Ou seja, estou juntando várias ideias aqui: a independência econômica necessária para as organizações de jornalismo funcionarem com independência editorial, a necessidade de intervenção em um mercado que tende à concentração em oligopólios e monopólios, o que o modelo sem fins lucrativos implica para a transparência das organizações, a informação como direito humano e bem público, as desigualdades de produção e acesso à informação que acirram outras desigualdades. Tudo bem até aqui? É sobre esta complexidade que falamos.
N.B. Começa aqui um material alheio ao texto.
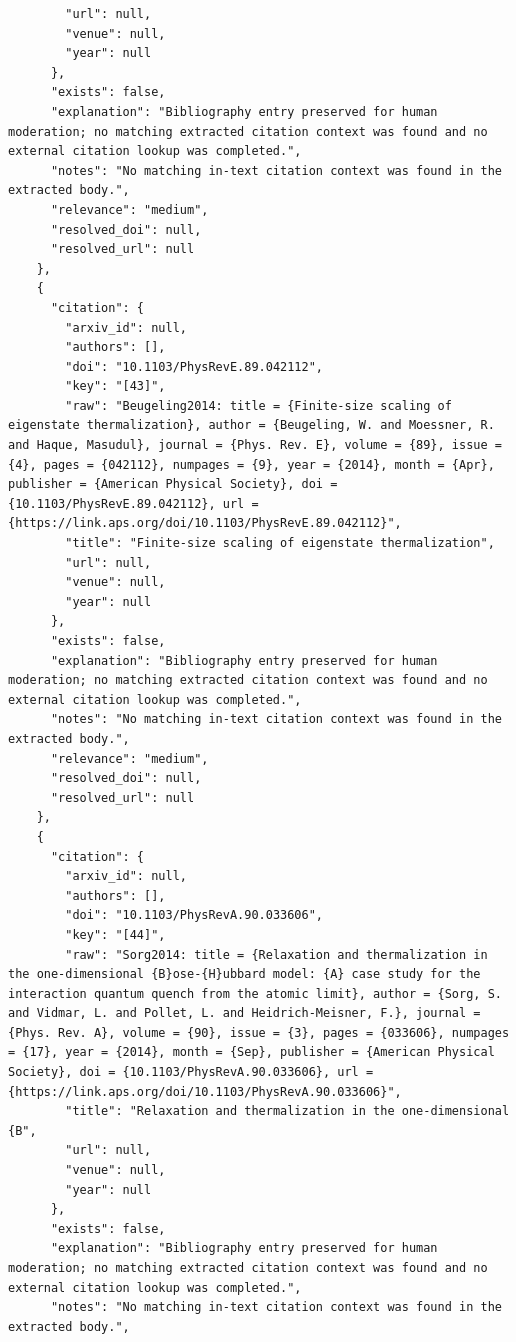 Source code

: \documentclass[11pt]{article}
\begin{document}
\begin{verbatim}
        "url": null,
        "venue": null,
        "year": null
      },
      "exists": false,
      "explanation": "Bibliography entry preserved for human moderation; no matching extracted citation context was found and no external citation lookup was completed.",
      "notes": "No matching in-text citation context was found in the extracted body.",
      "relevance": "medium",
      "resolved_doi": null,
      "resolved_url": null
    },
    {
      "citation": {
        "arxiv_id": null,
        "authors": [],
        "doi": "10.1103/PhysRevE.89.042112",
        "key": "[43]",
        "raw": "Beugeling2014: title = {Finite-size scaling of eigenstate thermalization}, author = {Beugeling, W. and Moessner, R. and Haque, Masudul}, journal = {Phys. Rev. E}, volume = {89}, issue = {4}, pages = {042112}, numpages = {9}, year = {2014}, month = {Apr}, publisher = {American Physical Society}, doi = {10.1103/PhysRevE.89.042112}, url = {https://link.aps.org/doi/10.1103/PhysRevE.89.042112}",
        "title": "Finite-size scaling of eigenstate thermalization",
        "url": null,
        "venue": null,
        "year": null
      },
      "exists": false,
      "explanation": "Bibliography entry preserved for human moderation; no matching extracted citation context was found and no external citation lookup was completed.",
      "notes": "No matching in-text citation context was found in the extracted body.",
      "relevance": "medium",
      "resolved_doi": null,
      "resolved_url": null
    },
    {
      "citation": {
        "arxiv_id": null,
        "authors": [],
        "doi": "10.1103/PhysRevA.90.033606",
        "key": "[44]",
        "raw": "Sorg2014: title = {Relaxation and thermalization in the one-dimensional {B}ose-{H}ubbard model: {A} case study for the interaction quantum quench from the atomic limit}, author = {Sorg, S. and Vidmar, L. and Pollet, L. and Heidrich-Meisner, F.}, journal = {Phys. Rev. A}, volume = {90}, issue = {3}, pages = {033606}, numpages = {17}, year = {2014}, month = {Sep}, publisher = {American Physical Society}, doi = {10.1103/PhysRevA.90.033606}, url = {https://link.aps.org/doi/10.1103/PhysRevA.90.033606}",
        "title": "Relaxation and thermalization in the one-dimensional {B",
        "url": null,
        "venue": null,
        "year": null
      },
      "exists": false,
      "explanation": "Bibliography entry preserved for human moderation; no matching extracted citation context was found and no external citation lookup was completed.",
      "notes": "No matching in-text citation context was found in the extracted body.",

\end{verbatim}
\end{document}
Em outubro deste ano (2024), um grupo de 13 grandes organizações de apoio ao jornalismo – entre elas estavam Free Press Unlimited, International Media Support, Center for International Media Assistance, Sembra Media, IREX e Internews – lançou um manifesto pela viabilidade das mídias independentes ao redor do mundo. Nas páginas finais, debaixo do subtítulo de políticas públicas e filantropia, esta nossa discussão aparece resumida em poucas frases: "Alternativas a um sistema de notícias comercial focado na maximização de lucros exigem uma série de respostas, incluindo subsídios, intervenções políticas, o impacto do status de caridade e regulamentação tributária, entre outros. Essas medidas limitam os paradigmas neoliberais que veem as notícias como mercadorias cujo valor é ditado pela rentabilidade."
No editorial da newsletter do Media Finance Monitor, que comenta a publicação, o autor diz que "a própria existência deste documento sinaliza que entramos em território desconhecido, onde as forças de mercado, por si só, já não conseguem sustentar o tipo de ecossistema de informação robusto e independente essencial para uma democracia próspera. O Manifesto reconhece essa nova realidade: em muitos contextos, os modelos tradicionais impulsionados pelo mercado que sustentaram o jornalismo por décadas já não são viáveis."
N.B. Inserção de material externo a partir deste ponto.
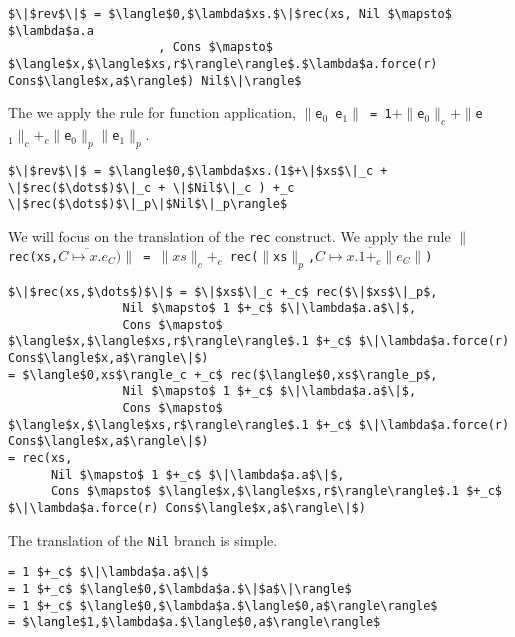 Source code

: \documentclass[12pt,letterpaper]{article}
\begin{document}
\begin{lstlisting}
$\|$rev$\|$ = $\langle$0,$\lambda$xs.$\|$rec(xs, Nil $\mapsto$ $\lambda$a.a
                     , Cons $\mapsto$ $\langle$x,$\langle$xs,r$\rangle\rangle$.$\lambda$a.force(r) Cons$\langle$x,a$\rangle$) Nil$\|\rangle$
\end{lstlisting}

The we apply the rule for function application, \texttt{$\|$e$_0$ e$_1\|$ = 1$+\|$e$_0\|_c+\|$e$_1\|_c+_c\|$e$_0\|_p\|$e$_1\|_p$}.
\begin{lstlisting}
$\|$rev$\|$ = $\langle$0,$\lambda$xs.(1$+\|$xs$\|_c + \|$rec($\dots$)$\|_c + \|$Nil$\|_c ) +_c \|$rec($\dots$)$\|_p\|$Nil$\|_p\rangle$
\end{lstlisting}

We will focus on the translation of the \texttt{rec} construct.
We apply the rule \texttt{$\|$rec(xs,$\overline{C \mapsto x.e_C})\|$ = $\|xs\|_c +_c $ rec($\|$xs$\|_p$,$\overline{C \mapsto x.1 +_c \|e_C\|}$) }
\begin{lstlisting}
$\|$rec(xs,$\dots$)$\|$ = $\|$xs$\|_c +_c$ rec($\|$xs$\|_p$,
                Nil $\mapsto$ 1 $+_c$ $\|\lambda$a.a$\|$,
                Cons $\mapsto$ $\langle$x,$\langle$xs,r$\rangle\rangle$.1 $+_c$ $\|\lambda$a.force(r) Cons$\langle$x,a$\rangle\|$)
= $\langle$0,xs$\rangle_c +_c$ rec($\langle$0,xs$\rangle_p$,
                Nil $\mapsto$ 1 $+_c$ $\|\lambda$a.a$\|$,
                Cons $\mapsto$ $\langle$x,$\langle$xs,r$\rangle\rangle$.1 $+_c$ $\|\lambda$a.force(r) Cons$\langle$x,a$\rangle\|$)
= rec(xs,
      Nil $\mapsto$ 1 $+_c$ $\|\lambda$a.a$\|$,
      Cons $\mapsto$ $\langle$x,$\langle$xs,r$\rangle\rangle$.1 $+_c$ $\|\lambda$a.force(r) Cons$\langle$x,a$\rangle\|$)
\end{lstlisting}

The translation of the \texttt{Nil} branch is simple.
\begin{lstlisting}
= 1 $+_c$ $\|\lambda$a.a$\|$
= 1 $+_c$ $\langle$0,$\lambda$a.$\|$a$\|\rangle$
= 1 $+_c$ $\langle$0,$\lambda$a.$\langle$0,a$\rangle\rangle$
= $\langle$1,$\lambda$a.$\langle$0,a$\rangle\rangle$
\end{lstlisting}
\end{document}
Se você concorda que a informação de qualidade é um bem público, que deve estar acessível a todos e que só uma sociedade bem informada pode caminhar coletivamente para liderar seu próprio desenvolvimento, sem nem falar explicitamente da escolha democrática, temos de achar um modelo de negócios possível para que os profissionais envolvidos nesta indústria possam continuar fazendo o trabalho de maneira independente.
É preciso lembrar mais uma coisa: democracia é um contexto intimamente ligado à dinâmica da desigualdade. Quanto menor é a elite, menor é o número de pessoas que têm poder econômico (e portanto acesso ao poder político) para tomar decisões que influem na vida coletiva de um país. Quanto menor é a desigualdade, em tese, maior é o número de pessoas que participam destes processos decisórios. E a desigualdade de informação – principalmente de acesso, mas também na produção (vide o problema dos desertos e quase-desertos de notícias!), reforça ainda mais o fosso entre os que têm e os que não têm.
Fui muito longe? Talvez, mas porque o debate é complexo e a crise é aguda. Há opções na mesa, e negócios jornalísticos no Brasil, com e sem fins lucrativos, têm avançado – aos trancos e barrancos. Mas essa conversa é inadiável e precisa acontecer em universidades, em eventos, com governos, com a filantropia, entre as próprias organizações.
Na minha visão, garantir um ecossistema diverso de organizações que existem para servir o público, para além de interesses individuais ou corporativos, tem a ver com lutar contra a desinformação e a falta de confiança das audiências, a concentração dos meios de comunicação e as desigualdades informacionais — apenas para começar esta lista de justificativas. E tem a ver com defender um jornalismo cujo objetivo final não pode ser o lucro.
Este texto faz parte da série O Jornalismo no Brasil em 2025. A opinião dos autores não necessariamente representa a opinião da Abraji ou do Farol Jornalismo.